[SUPPLIED INFORMATION]

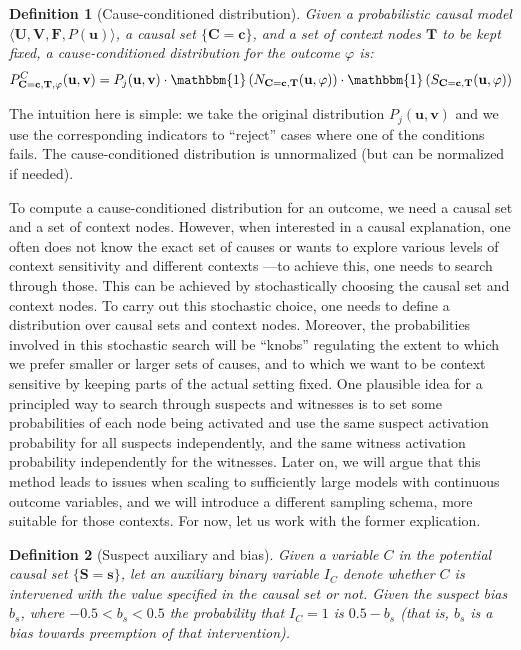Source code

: \documentclass[twoside,11pt]{article}
\newtheorem{definition}{Definition}
\begin{document}
\begin{definition}[Cause-conditioned distribution]\label{def:cause-conditioned}
    Given a probabilistic causal model \(\langle \mathbf{U}, \mathbf{V}, \mathbf{F}, P(\mathbf{u}) \rangle\), a causal set \(\{\mathbf{C} = \mathbf{c}\}\), and a set of context nodes \(\mathbf{T}\) to be kept fixed, a cause-conditioned distribution for the outcome \(\varphi\) is:
    \[P^C_{\mathbf{C} = \mathbf{c}, \mathbf{T}, \varphi}(\mathbf{u}, \mathbf{v}) = P_j(\mathbf{u}, \mathbf{v}) \cdot \mathbbm{1}\left(N_{\mathbf{C} = \mathbf{c}, \mathbf{T}}(\mathbf{u}, \varphi)\right) \cdot \mathbbm{1}\left(S_{\mathbf{C} = \mathbf{c}, \mathbf{T}}(\mathbf{u}, \varphi)\right)\]
\end{definition}


\noindent The intuition here is simple: we take the original distribution $P_j(\mathbf{u}, \mathbf{v})$ and we use the corresponding indicators to ``reject'' cases where one of the conditions fails.  The cause-conditioned distribution is unnormalized (but can be normalized if needed).


To compute a cause-conditioned distribution for an outcome, we need a causal set and a set of context nodes. However, when interested in a causal explanation, one often does not know the exact set of causes or wants to explore various levels of context sensitivity and different contexts ---to achieve this, one needs to search through those. This can be achieved by stochastically choosing the causal set and context nodes. To carry out this stochastic choice, one needs to define a distribution over causal sets and context nodes. Moreover, the probabilities involved in this stochastic search will be ``knobs'' regulating the extent to which we prefer smaller or larger sets of causes, and to which we want to be context sensitive by keeping parts of the actual setting fixed.
One plausible idea for a principled way to search through suspects and witnesses is to set some probabilities of each node being activated and use the same suspect activation probability for all suspects independently, and the same witness activation probability independently for the witnesses. Later on, we will argue that this method leads to issues when scaling to sufficiently large models with continuous outcome variables, and we will introduce a different sampling schema, more suitable for those contexts. For now, let us work with the former explication.


\begin{definition}[Suspect auxiliary and bias]
    Given a variable \(C\) in the potential causal set \(\{\mathbf{S} = \mathbf{s}\}\), let an auxiliary binary variable \(I_C\) denote whether \(C\) is intervened with the value specified in the causal set or not. Given the suspect bias \(b_s\), where $-0.5 < b_s < 0.5$ the probability that \(I_C =1\) is \(0.5 - b_s\) (that is, $b_s$ is a bias towards preemption of that intervention).
    
\end{definition}
\end{document}
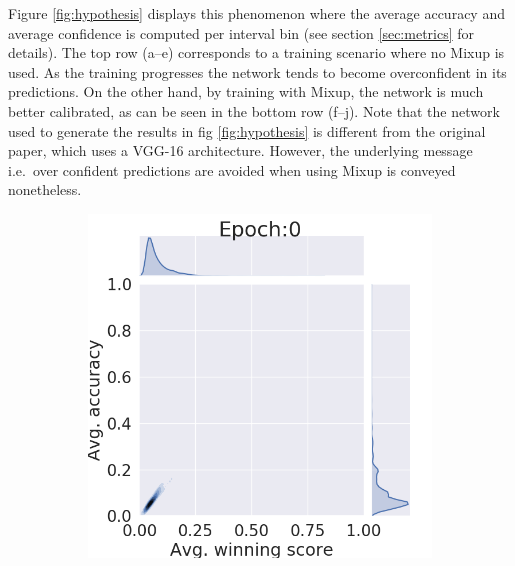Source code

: Figure \ref{fig:hypothesis} displays this phenomenon where the average accuracy and average confidence is computed per interval bin (see section \ref{sec:metrics} for details). The top row (a--e) corresponds to a training scenario where no Mixup is used. As the training progresses the network tends to become overconfident in its predictions. %
On the other hand, by training with Mixup, the network is much better calibrated, as can be seen in the bottom row (f--j). Note that the network used to generate the results in fig \ref{fig:hypothesis} is different from the original paper, which uses a VGG-16 architecture. However, the underlying message i.e.\ over confident predictions are avoided when using Mixup is conveyed nonetheless.  
\begin{figure}[htb]
     \centering
     \begin{subfigure}[b]{0.19\textwidth}
         \centering
         \noindent\includegraphics[width=\textwidth]{images/joint_plot/no_mixup/0.png}
         \caption{}
     \end{subfigure}
     \hfill
     \begin{subfigure}[b]{0.19\textwidth}
         \centering

\end{subfigure}
\end{figure}
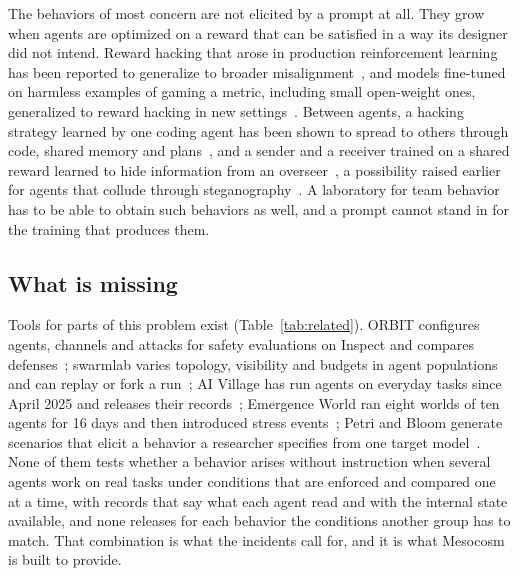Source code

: \documentclass[11pt,a4paper]{article}
\begin{document}
The behaviors of most concern are not elicited by a prompt at all. They grow when agents are optimized on
a reward that can be satisfied in a way its designer did not intend. Reward hacking that arose in
production reinforcement learning has been reported to generalize to broader
misalignment~\cite{macdiarmid2025}, and models fine-tuned on harmless examples of gaming a metric,
including small open-weight ones, generalized to reward hacking in new settings~\cite{taylor2025}. Between
agents, a hacking strategy learned by one coding agent has been shown to spread to others through code,
shared memory and plans~\cite{hu2026}, and a sender and a receiver trained on a shared reward learned to
hide information from an overseer~\cite{mathew2024}, a possibility raised earlier for agents that collude
through steganography~\cite{motwani2024}. A laboratory for team behavior has to be able to obtain such
behaviors as well, and a prompt cannot stand in for the training that produces them.

\subsection{What is missing}

Tools for parts of this problem exist (Table~\ref{tab:related}). ORBIT configures agents, channels and
attacks for safety evaluations on Inspect and compares defenses~\cite{hagag2026,inspect}; swarmlab varies
topology, visibility and budgets in agent populations and can replay or fork a run~\cite{swarmlab}; AI
Village has run agents on everyday tasks since April 2025 and releases their records~\cite{aivillage};
Emergence World ran eight worlds of ten agents for 16 days and then introduced stress
events~\cite{akkil2026};
Petri and Bloom generate scenarios that elicit a behavior a researcher specifies from one target
model~\cite{petri2025,bloom2025}. None of them tests whether a behavior arises without instruction when
several agents work on real tasks under conditions that are enforced and compared one at a time, with
records that say what each agent read and with the internal state available, and none releases for each
behavior the conditions another group has to match. That combination is what the incidents call for, and
it is what Mesocosm is built to provide.
\end{document}
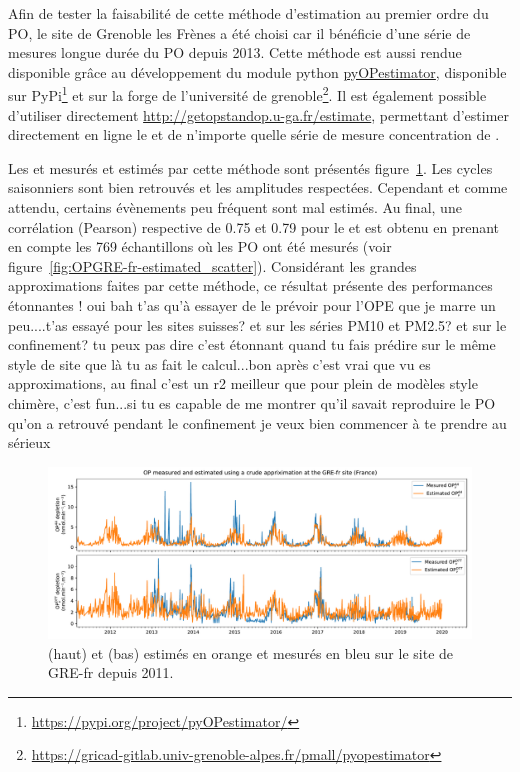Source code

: Afin de tester la faisabilité de cette méthode d'estimation au premier ordre du PO, le
site de Grenoble les Frènes a été choisi car il bénéficie d'une série de mesures longue durée
du PO depuis 2013. Cette méthode est aussi rendue disponible grâce au développement du module python
\href{https://gricad-gitlab.univ-grenoble-alpes.fr/pmall/pyopestimator}{pyOPestimator},
disponible sur PyPi\footnote{\url{https://pypi.org/project/pyOPestimator/}} et sur la
forge de l'université de
grenoble\footnote{\url{https://gricad-gitlab.univ-grenoble-alpes.fr/pmall/pyopestimator}}.
Il est également possible d'utiliser directement
\url{http://getopstandop.u-ga.fr/estimate}, permettant d'estimer directement en ligne le
\POAAv{} et \PODTTv{} de n'importe quelle série de mesure concentration de \PMdix.

Les \POAAv{} et \PODTTv{} mesurés et estimés par cette méthode sont présentés
figure~\ref{fig:OPGRE-fr-estimated}.  Les cycles saisonniers sont bien retrouvés et les
amplitudes respectées. Cependant et comme attendu, certains évènements peu fréquent sont
mal estimés. Au final, une corrélation (Pearson) respective de 0.75 et 0.79 pour le
\POAAv{} et \PODTTv{} est obtenu en prenant en compte les 769 échantillons où les PO ont
été mesurés (voir figure~\ref{fig:OPGRE-fr-estimated_scatter}).  Considérant les grandes
approximations faites par cette méthode, ce résultat présente des performances étonnantes ! oui bah t'as qu'à essayer de le prévoir pour l'OPE que je marre un peu....t'as essayé pour les sites suisses? et sur les séries PM10 et PM2.5? et sur le confinement?  tu peux pas dire c'est étonnant quand tu fais prédire sur le même style de site que là tu as fait le calcul...bon après c'est vrai que vu es approximations, au final c'est un r2 meilleur que pour plein de modèles style chimère, c'est fun...si tu es capable de me montrer qu'il savait reproduire le PO qu'on a retrouvé pendant le confinement je veux bien commencer à te prendre au sérieux

\begin{figure}[ht]
    \centering
    \includegraphics[width=1.0\textwidth]{figures/chapter05/OPGRE-fr_estimated.pdf}
    \caption{\POAAv{} (haut) et \PODTTv{} (bas) estimés en orange et mesurés en bleu sur le site de GRE-fr depuis 2011.}
    \label{fig:OPGRE-fr-estimated}
\end{figure}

[/SUPPLIED INFORMATION]

* _EXERCISE OBJECTIVE_
When you transcribe the lines above, keep every word exact but leave the pictures behind.

* _EXERCISE RESPONSE_
Source code

: \documentclass[twoside,11pt]{article}
\newtheorem{definition}{Definition}
\begin{document}
\begin{definition}[Cause-conditioned distribution]\label{def:cause-conditioned}
    Given a probabilistic causal model \(\langle \mathbf{U}, \mathbf{V}, \mathbf{F}, P(\mathbf{u}) \rangle\), a causal set \(\{\mathbf{C} = \mathbf{c}\}\), and a set of context nodes \(\mathbf{T}\) to be kept fixed, a cause-conditioned distribution for the outcome \(\varphi\) is:
    \[P^C_{\mathbf{C} = \mathbf{c}, \mathbf{T}, \varphi}(\mathbf{u}, \mathbf{v}) = P_j(\mathbf{u}, \mathbf{v}) \cdot \mathbbm{1}\left(N_{\mathbf{C} = \mathbf{c}, \mathbf{T}}(\mathbf{u}, \varphi)\right) \cdot \mathbbm{1}\left(S_{\mathbf{C} = \mathbf{c}, \mathbf{T}}(\mathbf{u}, \varphi)\right)\]
\end{definition}


\noindent The intuition here is simple: we take the original distribution $P_j(\mathbf{u}, \mathbf{v})$ and we use the corresponding indicators to ``reject'' cases where one of the conditions fails.  The cause-conditioned distribution is unnormalized (but can be normalized if needed).


To compute a cause-conditioned distribution for an outcome, we need a causal set and a set of context nodes. However, when interested in a causal explanation, one often does not know the exact set of causes or wants to explore various levels of context sensitivity and different contexts ---to achieve this, one needs to search through those. This can be achieved by stochastically choosing the causal set and context nodes. To carry out this stochastic choice, one needs to define a distribution over causal sets and context nodes. Moreover, the probabilities involved in this stochastic search will be ``knobs'' regulating the extent to which we prefer smaller or larger sets of causes, and to which we want to be context sensitive by keeping parts of the actual setting fixed.
One plausible idea for a principled way to search through suspects and witnesses is to set some probabilities of each node being activated and use the same suspect activation probability for all suspects independently, and the same witness activation probability independently for the witnesses. Later on, we will argue that this method leads to issues when scaling to sufficiently large models with continuous outcome variables, and we will introduce a different sampling schema, more suitable for those contexts. For now, let us work with the former explication.


\begin{definition}[Suspect auxiliary and bias]
    Given a variable \(C\) in the potential causal set \(\{\mathbf{S} = \mathbf{s}\}\), let an auxiliary binary variable \(I_C\) denote whether \(C\) is intervened with the value specified in the causal set or not. Given the suspect bias \(b_s\), where $-0.5 < b_s < 0.5$ the probability that \(I_C =1\) is \(0.5 - b_s\) (that is, $b_s$ is a bias towards preemption of that intervention).
    
\end{definition}
\end{document}
Source code

: Figure \ref{fig:hypothesis} displays this phenomenon where the average accuracy and average confidence is computed per interval bin (see section \ref{sec:metrics} for details). The top row (a--e) corresponds to a training scenario where no Mixup is used. As the training progresses the network tends to become overconfident in its predictions. %
On the other hand, by training with Mixup, the network is much better calibrated, as can be seen in the bottom row (f--j). Note that the network used to generate the results in fig \ref{fig:hypothesis} is different from the original paper, which uses a VGG-16 architecture. However, the underlying message i.e.\ over confident predictions are avoided when using Mixup is conveyed nonetheless.  
\begin{figure}[htb]
     \centering
     \begin{subfigure}[b]{0.19\textwidth}
         \centering
         \noindent\includegraphics[width=\textwidth]{images/joint_plot/no_mixup/0.png}
         \caption{}
     \end{subfigure}
     \hfill
     \begin{subfigure}[b]{0.19\textwidth}
         \centering

\end{subfigure}
\end{figure}
Source code

: \documentclass[11pt,a4paper]{article}
\begin{document}
The behaviors of most concern are not elicited by a prompt at all. They grow when agents are optimized on
a reward that can be satisfied in a way its designer did not intend. Reward hacking that arose in
production reinforcement learning has been reported to generalize to broader
misalignment~\cite{macdiarmid2025}, and models fine-tuned on harmless examples of gaming a metric,
including small open-weight ones, generalized to reward hacking in new settings~\cite{taylor2025}. Between
agents, a hacking strategy learned by one coding agent has been shown to spread to others through code,
shared memory and plans~\cite{hu2026}, and a sender and a receiver trained on a shared reward learned to
hide information from an overseer~\cite{mathew2024}, a possibility raised earlier for agents that collude
through steganography~\cite{motwani2024}. A laboratory for team behavior has to be able to obtain such
behaviors as well, and a prompt cannot stand in for the training that produces them.

\subsection{What is missing}

Tools for parts of this problem exist (Table~\ref{tab:related}). ORBIT configures agents, channels and
attacks for safety evaluations on Inspect and compares defenses~\cite{hagag2026,inspect}; swarmlab varies
topology, visibility and budgets in agent populations and can replay or fork a run~\cite{swarmlab}; AI
Village has run agents on everyday tasks since April 2025 and releases their records~\cite{aivillage};
Emergence World ran eight worlds of ten agents for 16 days and then introduced stress
events~\cite{akkil2026};
Petri and Bloom generate scenarios that elicit a behavior a researcher specifies from one target
model~\cite{petri2025,bloom2025}. None of them tests whether a behavior arises without instruction when
several agents work on real tasks under conditions that are enforced and compared one at a time, with
records that say what each agent read and with the internal state available, and none releases for each
behavior the conditions another group has to match. That combination is what the incidents call for, and
it is what Mesocosm is built to provide.
\end{document}
Source code

: Afin de tester la faisabilité de cette méthode d'estimation au premier ordre du PO, le
site de Grenoble les Frènes a été choisi car il bénéficie d'une série de mesures longue durée
du PO depuis 2013. Cette méthode est aussi rendue disponible grâce au développement du module python
\href{https://gricad-gitlab.univ-grenoble-alpes.fr/pmall/pyopestimator}{pyOPestimator},
disponible sur PyPi\footnote{\url{https://pypi.org/project/pyOPestimator/}} et sur la
forge de l'université de
grenoble\footnote{\url{https://gricad-gitlab.univ-grenoble-alpes.fr/pmall/pyopestimator}}.
Il est également possible d'utiliser directement
\url{http://getopstandop.u-ga.fr/estimate}, permettant d'estimer directement en ligne le
\POAAv{} et \PODTTv{} de n'importe quelle série de mesure concentration de \PMdix.

Les \POAAv{} et \PODTTv{} mesurés et estimés par cette méthode sont présentés
figure~\ref{fig:OPGRE-fr-estimated}.  Les cycles saisonniers sont bien retrouvés et les
amplitudes respectées. Cependant et comme attendu, certains évènements peu fréquent sont
mal estimés. Au final, une corrélation (Pearson) respective de 0.75 et 0.79 pour le
\POAAv{} et \PODTTv{} est obtenu en prenant en compte les 769 échantillons où les PO ont
été mesurés (voir figure~\ref{fig:OPGRE-fr-estimated_scatter}).  Considérant les grandes
approximations faites par cette méthode, ce résultat présente des performances étonnantes ! oui bah t'as qu'à essayer de le prévoir pour l'OPE que je marre un peu....t'as essayé pour les sites suisses? et sur les séries PM10 et PM2.5? et sur le confinement?  tu peux pas dire c'est étonnant quand tu fais prédire sur le même style de site que là tu as fait le calcul...bon après c'est vrai que vu es approximations, au final c'est un r2 meilleur que pour plein de modèles style chimère, c'est fun...si tu es capable de me montrer qu'il savait reproduire le PO qu'on a retrouvé pendant le confinement je veux bien commencer à te prendre au sérieux

\begin{figure}[ht]
    \centering
    \includegraphics[width=1.0\textwidth]{figures/chapter05/OPGRE-fr_estimated.pdf}
    \caption{\POAAv{} (haut) et \PODTTv{} (bas) estimés en orange et mesurés en bleu sur le site de GRE-fr depuis 2011.}
    \label{fig:OPGRE-fr-estimated}
\end{figure}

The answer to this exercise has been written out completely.